What is being asked:
Keep the wording of every entry intact in your copy, and omit the pictures.

The data:
□ □ □ □ □ □ □

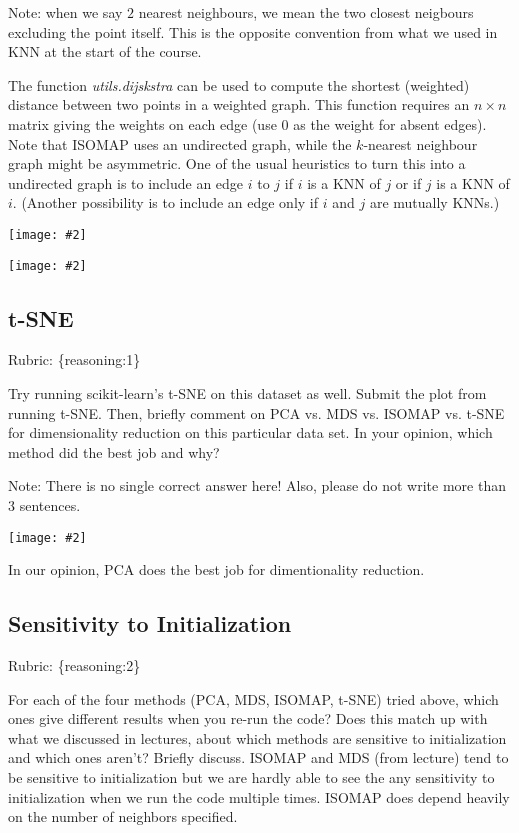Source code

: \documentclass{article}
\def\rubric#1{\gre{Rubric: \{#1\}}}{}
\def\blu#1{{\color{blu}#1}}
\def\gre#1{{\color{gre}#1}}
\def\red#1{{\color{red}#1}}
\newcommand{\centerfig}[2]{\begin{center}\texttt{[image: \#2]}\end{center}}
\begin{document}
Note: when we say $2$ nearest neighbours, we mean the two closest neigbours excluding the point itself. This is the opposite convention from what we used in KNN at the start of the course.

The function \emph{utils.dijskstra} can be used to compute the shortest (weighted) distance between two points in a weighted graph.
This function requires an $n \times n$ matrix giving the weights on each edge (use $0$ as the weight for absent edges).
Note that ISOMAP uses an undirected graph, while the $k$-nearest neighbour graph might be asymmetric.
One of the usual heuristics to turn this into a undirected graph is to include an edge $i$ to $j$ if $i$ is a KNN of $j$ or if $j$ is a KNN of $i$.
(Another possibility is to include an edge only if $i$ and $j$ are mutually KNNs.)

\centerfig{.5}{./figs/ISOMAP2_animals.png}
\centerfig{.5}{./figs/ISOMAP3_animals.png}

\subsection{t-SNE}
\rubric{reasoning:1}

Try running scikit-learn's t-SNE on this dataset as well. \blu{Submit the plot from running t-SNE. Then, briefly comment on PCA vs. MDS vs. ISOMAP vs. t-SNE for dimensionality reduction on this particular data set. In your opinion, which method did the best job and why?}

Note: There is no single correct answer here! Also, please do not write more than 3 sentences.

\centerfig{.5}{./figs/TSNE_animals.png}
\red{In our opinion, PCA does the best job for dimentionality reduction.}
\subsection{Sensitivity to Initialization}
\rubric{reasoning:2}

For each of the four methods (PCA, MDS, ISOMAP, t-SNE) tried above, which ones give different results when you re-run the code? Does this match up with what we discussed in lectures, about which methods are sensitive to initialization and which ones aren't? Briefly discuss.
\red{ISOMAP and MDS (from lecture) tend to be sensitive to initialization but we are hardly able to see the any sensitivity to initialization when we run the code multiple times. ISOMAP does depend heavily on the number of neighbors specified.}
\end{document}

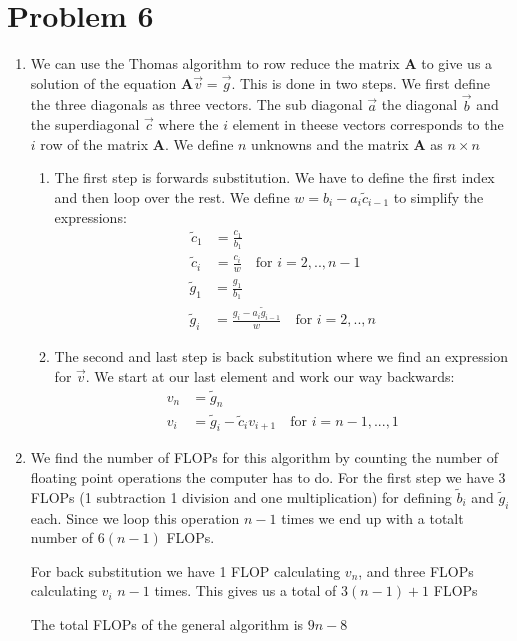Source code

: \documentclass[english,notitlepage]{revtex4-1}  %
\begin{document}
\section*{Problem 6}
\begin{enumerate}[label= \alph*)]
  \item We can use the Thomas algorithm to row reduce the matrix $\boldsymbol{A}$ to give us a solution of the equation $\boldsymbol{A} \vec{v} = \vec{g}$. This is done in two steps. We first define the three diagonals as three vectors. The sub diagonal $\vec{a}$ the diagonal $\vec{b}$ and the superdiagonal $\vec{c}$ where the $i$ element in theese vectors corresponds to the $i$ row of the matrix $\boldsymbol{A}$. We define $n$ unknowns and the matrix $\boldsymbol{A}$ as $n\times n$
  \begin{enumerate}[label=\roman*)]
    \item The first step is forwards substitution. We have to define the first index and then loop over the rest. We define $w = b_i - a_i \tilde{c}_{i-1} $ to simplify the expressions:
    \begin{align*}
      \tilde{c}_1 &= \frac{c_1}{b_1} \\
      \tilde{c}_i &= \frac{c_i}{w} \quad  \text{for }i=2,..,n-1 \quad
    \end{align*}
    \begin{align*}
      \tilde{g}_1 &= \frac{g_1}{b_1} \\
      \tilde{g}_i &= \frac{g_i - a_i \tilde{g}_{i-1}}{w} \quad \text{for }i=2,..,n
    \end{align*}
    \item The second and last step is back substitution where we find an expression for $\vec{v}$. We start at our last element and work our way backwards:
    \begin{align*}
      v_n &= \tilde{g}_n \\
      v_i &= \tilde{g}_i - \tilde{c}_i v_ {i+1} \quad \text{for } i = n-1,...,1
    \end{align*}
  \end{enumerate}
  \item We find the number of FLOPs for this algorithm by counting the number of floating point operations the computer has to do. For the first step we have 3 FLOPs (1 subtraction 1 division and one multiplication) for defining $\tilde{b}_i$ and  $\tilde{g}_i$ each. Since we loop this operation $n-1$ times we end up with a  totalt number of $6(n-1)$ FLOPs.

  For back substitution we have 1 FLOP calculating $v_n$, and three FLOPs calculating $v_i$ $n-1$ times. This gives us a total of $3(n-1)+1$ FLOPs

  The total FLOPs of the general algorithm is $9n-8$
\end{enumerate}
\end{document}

□ □ □ □ □ □ □

The answer:
Source code

: \documentclass{article}
\def\rubric#1{\gre{Rubric: \{#1\}}}{}
\def\blu#1{{\color{blu}#1}}
\def\gre#1{{\color{gre}#1}}
\def\red#1{{\color{red}#1}}
\newcommand{\centerfig}[2]{\begin{center}\texttt{[image: \#2]}\end{center}}
\begin{document}
Note: when we say $2$ nearest neighbours, we mean the two closest neigbours excluding the point itself. This is the opposite convention from what we used in KNN at the start of the course.

The function \emph{utils.dijskstra} can be used to compute the shortest (weighted) distance between two points in a weighted graph.
This function requires an $n \times n$ matrix giving the weights on each edge (use $0$ as the weight for absent edges).
Note that ISOMAP uses an undirected graph, while the $k$-nearest neighbour graph might be asymmetric.
One of the usual heuristics to turn this into a undirected graph is to include an edge $i$ to $j$ if $i$ is a KNN of $j$ or if $j$ is a KNN of $i$.
(Another possibility is to include an edge only if $i$ and $j$ are mutually KNNs.)

\centerfig{.5}{./figs/ISOMAP2_animals.png}
\centerfig{.5}{./figs/ISOMAP3_animals.png}

\subsection{t-SNE}
\rubric{reasoning:1}

Try running scikit-learn's t-SNE on this dataset as well. \blu{Submit the plot from running t-SNE. Then, briefly comment on PCA vs. MDS vs. ISOMAP vs. t-SNE for dimensionality reduction on this particular data set. In your opinion, which method did the best job and why?}

Note: There is no single correct answer here! Also, please do not write more than 3 sentences.

\centerfig{.5}{./figs/TSNE_animals.png}
\red{In our opinion, PCA does the best job for dimentionality reduction.}
\subsection{Sensitivity to Initialization}
\rubric{reasoning:2}

For each of the four methods (PCA, MDS, ISOMAP, t-SNE) tried above, which ones give different results when you re-run the code? Does this match up with what we discussed in lectures, about which methods are sensitive to initialization and which ones aren't? Briefly discuss.
\red{ISOMAP and MDS (from lecture) tend to be sensitive to initialization but we are hardly able to see the any sensitivity to initialization when we run the code multiple times. ISOMAP does depend heavily on the number of neighbors specified.}
\end{document}

Source code

: \documentclass[english,notitlepage]{revtex4-1}  %
\begin{document}
\section*{Problem 6}
\begin{enumerate}[label= \alph*)]
  \item We can use the Thomas algorithm to row reduce the matrix $\boldsymbol{A}$ to give us a solution of the equation $\boldsymbol{A} \vec{v} = \vec{g}$. This is done in two steps. We first define the three diagonals as three vectors. The sub diagonal $\vec{a}$ the diagonal $\vec{b}$ and the superdiagonal $\vec{c}$ where the $i$ element in theese vectors corresponds to the $i$ row of the matrix $\boldsymbol{A}$. We define $n$ unknowns and the matrix $\boldsymbol{A}$ as $n\times n$
  \begin{enumerate}[label=\roman*)]
    \item The first step is forwards substitution. We have to define the first index and then loop over the rest. We define $w = b_i - a_i \tilde{c}_{i-1} $ to simplify the expressions:
    \begin{align*}
      \tilde{c}_1 &= \frac{c_1}{b_1} \\
      \tilde{c}_i &= \frac{c_i}{w} \quad  \text{for }i=2,..,n-1 \quad
    \end{align*}
    \begin{align*}
      \tilde{g}_1 &= \frac{g_1}{b_1} \\
      \tilde{g}_i &= \frac{g_i - a_i \tilde{g}_{i-1}}{w} \quad \text{for }i=2,..,n
    \end{align*}
    \item The second and last step is back substitution where we find an expression for $\vec{v}$. We start at our last element and work our way backwards:
    \begin{align*}
      v_n &= \tilde{g}_n \\
      v_i &= \tilde{g}_i - \tilde{c}_i v_ {i+1} \quad \text{for } i = n-1,...,1
    \end{align*}
  \end{enumerate}
  \item We find the number of FLOPs for this algorithm by counting the number of floating point operations the computer has to do. For the first step we have 3 FLOPs (1 subtraction 1 division and one multiplication) for defining $\tilde{b}_i$ and  $\tilde{g}_i$ each. Since we loop this operation $n-1$ times we end up with a  totalt number of $6(n-1)$ FLOPs.

  For back substitution we have 1 FLOP calculating $v_n$, and three FLOPs calculating $v_i$ $n-1$ times. This gives us a total of $3(n-1)+1$ FLOPs

  The total FLOPs of the general algorithm is $9n-8$
\end{enumerate}
\end{document}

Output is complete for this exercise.